WHAT IS EXPECTED: Reproduce all the records word for word. Omit images.

=-=-=-=-=

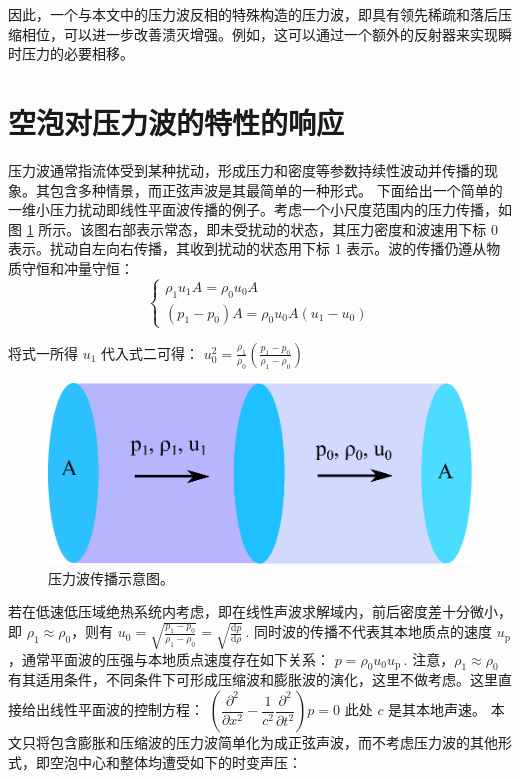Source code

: 因此，一个与本文中的压力波反相的特殊构造的压力波，即具有领先稀疏和落后压缩相位，可以进一步改善溃灭增强。例如，这可以通过一个额外的反射器来实现瞬时压力的必要相移。



\section{空泡对压力波的特性的响应}

压力波通常指流体受到某种扰动，形成压力和密度等参数持续性波动并传播的现象。其包含多种情景，而正弦声波是其最简单的一种形式。
下面给出一个简单的一维小压力扰动即线性平面波传播的例子。考虑一个小尺度范围内的压力传播，如图
\ref{fig:5.19} 所示。该图右部表示常态，即未受扰动的状态，其压力密度和波速用下标 0
表示。扰动自左向右传播，其收到扰动的状态用下标 1
表示。波的传播仍遵从物质守恒和冲量守恒： $$
\left\{\begin{array}{lr}
\rho_1 u_1 A=\rho_0 u_0 A \\
(p_1-p_0)A=\rho_0 u_0 A(u_1-u_0)
\end{array}
\right.
$$

将式一所得 $u_1$ 代入式二可得： $
u_0^2=\frac {\rho_1} {\rho_0}(\frac{p_1-p_0}{\rho_1-\rho_0})
$

\begin{figure}[H]
  \centering
  \includegraphics[width=0.5\linewidth]{img/fig5.19-eps-converted-to.pdf}
  \caption[压力波传播示意图]{压力波传播示意图。}
  \label{fig:5.19}
\end{figure}


若在低速低压域绝热系统内考虑，即在线性声波求解域内，前后密度差十分微小，即
$\rho_1 \approx \rho_0$，则有
$u_0=\sqrt {\frac {p_1-p_0}{\rho_1-\rho_0} }=\sqrt {\frac{\mathrm{d}p }{\mathrm{d}\rho}}\,.$
同时波的传播不代表其本地质点的速度
$u_\mathrm p$，通常平面波的压强与本地质点速度存在如下关系：
$p=\rho_0 u_0 u_\mathrm p\,.$ 注意，$\rho_1 \approx \rho_0$
有其适用条件，不同条件下可形成压缩波和膨胀波的演化，这里不做考虑。这里直接给出线性平面波的控制方程：
$
(\dfrac{\partial^2 }{\partial x^2}-\dfrac{1}{c^2}\dfrac{\partial^2 }{\partial t^2} )p =0
$ 此处 $c$ 是其本地声速。
本文只将包含膨胀和压缩波的压力波简单化为成正弦声波，而不考虑压力波的其他形式，即空泡中心和整体均遭受如下的时变声压：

=-=-=-=-=

RESPONSE BELOW:
Source code

: 因此，一个与本文中的压力波反相的特殊构造的压力波，即具有领先稀疏和落后压缩相位，可以进一步改善溃灭增强。例如，这可以通过一个额外的反射器来实现瞬时压力的必要相移。



\section{空泡对压力波的特性的响应}

压力波通常指流体受到某种扰动，形成压力和密度等参数持续性波动并传播的现象。其包含多种情景，而正弦声波是其最简单的一种形式。
下面给出一个简单的一维小压力扰动即线性平面波传播的例子。考虑一个小尺度范围内的压力传播，如图
\ref{fig:5.19} 所示。该图右部表示常态，即未受扰动的状态，其压力密度和波速用下标 0
表示。扰动自左向右传播，其收到扰动的状态用下标 1
表示。波的传播仍遵从物质守恒和冲量守恒： $$
\left\{\begin{array}{lr}
\rho_1 u_1 A=\rho_0 u_0 A \\
(p_1-p_0)A=\rho_0 u_0 A(u_1-u_0)
\end{array}
\right.
$$

将式一所得 $u_1$ 代入式二可得： $
u_0^2=\frac {\rho_1} {\rho_0}(\frac{p_1-p_0}{\rho_1-\rho_0})
$

\begin{figure}[H]
  \centering
  \includegraphics[width=0.5\linewidth]{img/fig5.19-eps-converted-to.pdf}
  \caption[压力波传播示意图]{压力波传播示意图。}
  \label{fig:5.19}
\end{figure}


若在低速低压域绝热系统内考虑，即在线性声波求解域内，前后密度差十分微小，即
$\rho_1 \approx \rho_0$，则有
$u_0=\sqrt {\frac {p_1-p_0}{\rho_1-\rho_0} }=\sqrt {\frac{\mathrm{d}p }{\mathrm{d}\rho}}\,.$
同时波的传播不代表其本地质点的速度
$u_\mathrm p$，通常平面波的压强与本地质点速度存在如下关系：
$p=\rho_0 u_0 u_\mathrm p\,.$ 注意，$\rho_1 \approx \rho_0$
有其适用条件，不同条件下可形成压缩波和膨胀波的演化，这里不做考虑。这里直接给出线性平面波的控制方程：
$
(\dfrac{\partial^2 }{\partial x^2}-\dfrac{1}{c^2}\dfrac{\partial^2 }{\partial t^2} )p =0
$ 此处 $c$ 是其本地声速。
本文只将包含膨胀和压缩波的压力波简单化为成正弦声波，而不考虑压力波的其他形式，即空泡中心和整体均遭受如下的时变声压：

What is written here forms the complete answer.